Short-term radon tests can help to determine whether further testing is needed or not. You can measure radon levels with the help of electret or charcoal-based ion for 2 to 7 days. Nowadays, you can find many DIY kits available on the market for short-term radon tests. If you don’t prefer the DIY approach or need your results with a quicker turnaround time, you can also contact a professional for short-term radon testing at your home.

  • Long-Term Radon Tests

Long-term radon tests are ideal for measuring the radon levels for 90 days to 365 days. These testing provide an estimated annual average radon concentration in your home based on alpha particle tracking.  However, the result may vary significantly as per a drop in air pressure, variable soil moisture, gusty winds, and snow cover. You will often need to contact state radon agencies and online retailers to perform this radon test.

How to Perform Radon Test?

If you are interested in performing a radon test on your own, you will need to carefully go through all the instructions and directions mentioned in the user’s manual on the radon test kit. No doubt, some of these tests are very much specific and need accurate timing to conduct. If not done properly, the test may provide unreliable results.

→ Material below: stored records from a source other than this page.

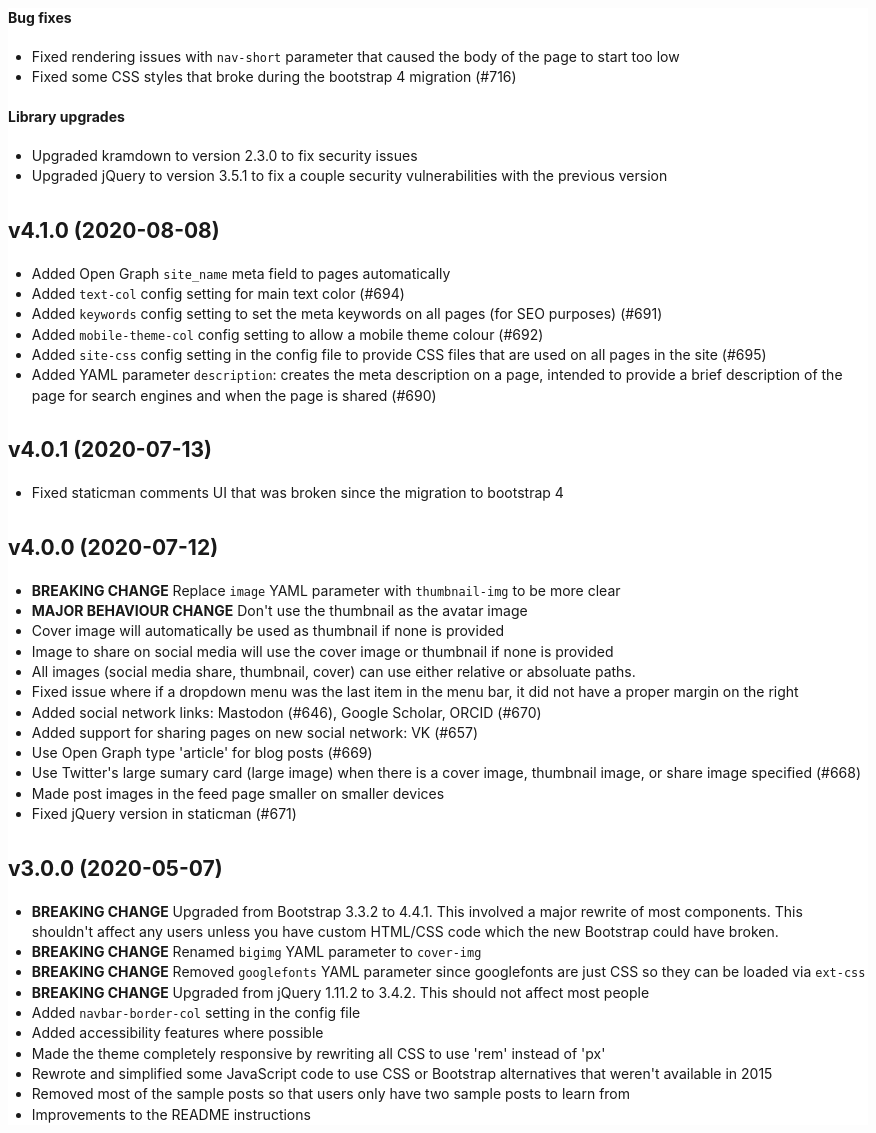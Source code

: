 #### Bug fixes

- Fixed rendering issues with `nav-short` parameter that caused the body of the page to start too low
- Fixed some CSS styles that broke during the bootstrap 4 migration (#716)

#### Library upgrades

- Upgraded kramdown to version 2.3.0 to fix security issues
- Upgraded jQuery to version 3.5.1 to fix a couple security vulnerabilities with the previous version

## v4.1.0 (2020-08-08)

- Added Open Graph `site_name` meta field to pages automatically
- Added `text-col` config setting  for main text color (#694)
- Added `keywords` config setting to set the meta keywords on all pages (for SEO purposes) (#691)
- Added `mobile-theme-col` config setting to allow a mobile theme colour (#692)
- Added `site-css` config setting in the config file to provide CSS files that are used on all pages in the site (#695)
- Added YAML parameter `description`: creates the meta description on a page, intended to provide a brief description of the page for search engines and when the page is shared (#690)

## v4.0.1 (2020-07-13)

- Fixed staticman comments UI that was broken since the migration to bootstrap 4

## v4.0.0 (2020-07-12)

- **BREAKING CHANGE** Replace `image` YAML parameter with `thumbnail-img` to be more clear
- **MAJOR BEHAVIOUR CHANGE** Don't use the thumbnail as the avatar image
- Cover image will automatically be used as thumbnail if none is provided
- Image to share on social media will use the cover image or thumbnail if none is provided
- All images (social media share, thumbnail, cover) can use either relative or absoluate paths.
- Fixed issue where if a dropdown menu was the last item in the menu bar, it did not have a proper margin on the right
- Added social network links: Mastodon (#646), Google Scholar, ORCID (#670)
- Added support for sharing pages on new social network: VK (#657)
- Use Open Graph type 'article' for blog posts (#669)
- Use Twitter's large sumary card (large image) when there is a cover image, thumbnail image, or share image specified (#668)
- Made post images in the feed page smaller on smaller devices
- Fixed jQuery version in staticman (#671)

## v3.0.0 (2020-05-07)

- **BREAKING CHANGE** Upgraded from Bootstrap 3.3.2 to 4.4.1. This involved a major rewrite of most components. This shouldn't affect any users unless you have custom HTML/CSS code which the new Bootstrap could have broken.
- **BREAKING CHANGE** Renamed `bigimg` YAML parameter to `cover-img`
- **BREAKING CHANGE** Removed `googlefonts` YAML parameter since googlefonts are just CSS so they can be loaded via `ext-css`
- **BREAKING CHANGE** Upgraded from jQuery 1.11.2 to 3.4.2. This should not affect most people
- Added `navbar-border-col` setting in the config file
- Added accessibility features where possible
- Made the theme completely responsive by rewriting all CSS to use 'rem' instead of 'px'
- Rewrote and simplified some JavaScript code to use CSS or Bootstrap alternatives that weren't available in 2015
- Removed most of the sample posts so that users only have two sample posts to learn from
- Improvements to the README instructions
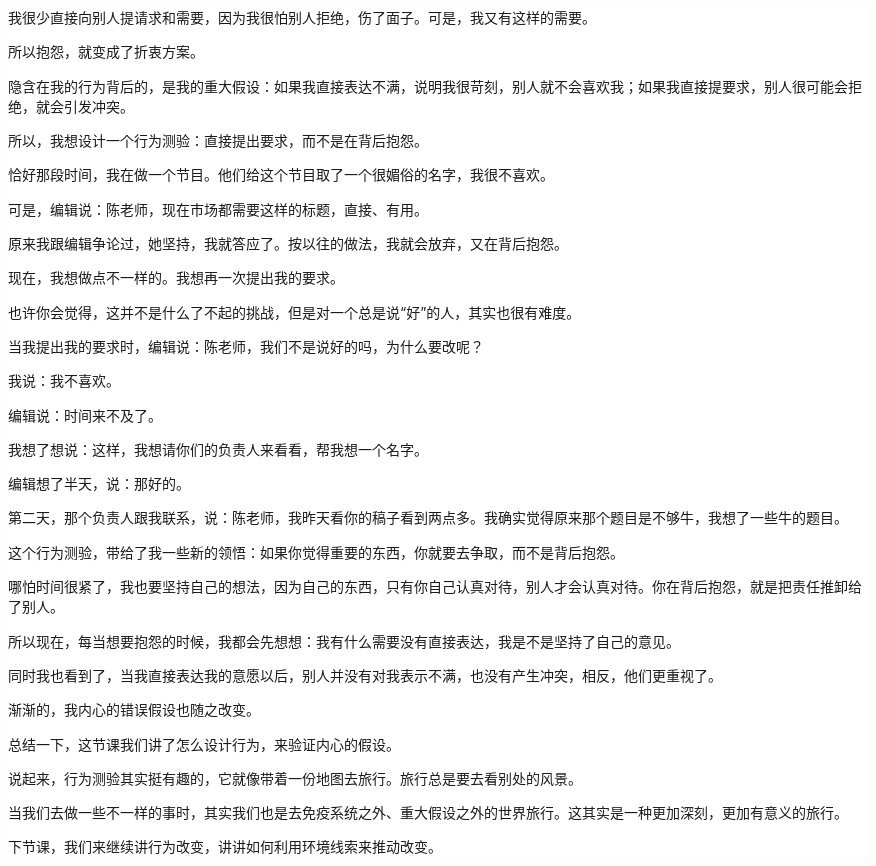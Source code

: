 我很少直接向别人提请求和需要，因为我很怕别人拒绝，伤了面子。可是，我又有这样的需要。

所以抱怨，就变成了折衷方案。

隐含在我的行为背后的，是我的重大假设：如果我直接表达不满，说明我很苛刻，别人就不会喜欢我；如果我直接提要求，别人很可能会拒绝，就会引发冲突。

所以，我想设计一个行为测验：直接提出要求，而不是在背后抱怨。

恰好那段时间，我在做一个节目。他们给这个节目取了一个很媚俗的名字，我很不喜欢。

可是，编辑说：陈老师，现在市场都需要这样的标题，直接、有用。

原来我跟编辑争论过，她坚持，我就答应了。按以往的做法，我就会放弃，又在背后抱怨。

现在，我想做点不一样的。我想再一次提出我的要求。

也许你会觉得，这并不是什么了不起的挑战，但是对一个总是说“好”的人，其实也很有难度。

当我提出我的要求时，编辑说：陈老师，我们不是说好的吗，为什么要改呢？

我说：我不喜欢。

编辑说：时间来不及了。

我想了想说：这样，我想请你们的负责人来看看，帮我想一个名字。

编辑想了半天，说：那好的。

第二天，那个负责人跟我联系，说：陈老师，我昨天看你的稿子看到两点多。我确实觉得原来那个题目是不够牛，我想了一些牛的题目。

这个行为测验，带给了我一些新的领悟：如果你觉得重要的东西，你就要去争取，而不是背后抱怨。

哪怕时间很紧了，我也要坚持自己的想法，因为自己的东西，只有你自己认真对待，别人才会认真对待。你在背后抱怨，就是把责任推卸给了别人。

所以现在，每当想要抱怨的时候，我都会先想想：我有什么需要没有直接表达，我是不是坚持了自己的意见。

同时我也看到了，当我直接表达我的意愿以后，别人并没有对我表示不满，也没有产生冲突，相反，他们更重视了。

渐渐的，我内心的错误假设也随之改变。

总结一下，这节课我们讲了怎么设计行为，来验证内心的假设。

说起来，行为测验其实挺有趣的，它就像带着一份地图去旅行。旅行总是要去看别处的风景。

当我们去做一些不一样的事时，其实我们也是去免疫系统之外、重大假设之外的世界旅行。这其实是一种更加深刻，更加有意义的旅行。

下节课，我们来继续讲行为改变，讲讲如何利用环境线索来推动改变。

However, the instructions remain almost the same for many home radon tests. These include:

  • Find the lowest area in your living space to place the radon test kit
  • Make sure to close all the doors and windows (except for entrance and exit) for at least 12 hours prior to performing the radon testing and throughout the testing.
  • Place the test kit approximately 20 inches above the ground or floor and make sure it is well away from the outside walls, windows, fans, and especially areas of high humidity like the bathroom, kitchen, or laundry room.

When to Take Action?

The EPA firmly recommends performing a second radon test only if the first short-term test shows a radon level of  4 pCi/L or higher. However, if the second radon test shows a concentrated radon level above 4 pCi/L, you should consider contacting a professional to perform the radon mitigation. It will ensure that your home is free of the harmful effects of radon gases. You can use National Radon Safety Board (NRSB)’s online locator or contact your state health department to find a certified radon mitigation company.

Final Thoughts

We hope you have a better understanding of what radon is, how to test for it, and how to reduce radon in a home. If you are a smoker, you should understand the dangerous combination of tobacco smoke and radon will increase the risk factors significantly for lung cancer, not only for you but also for other residents in your home. However, the only way to know if you are at risk of exposure to dangerous levels of radon is to test your home.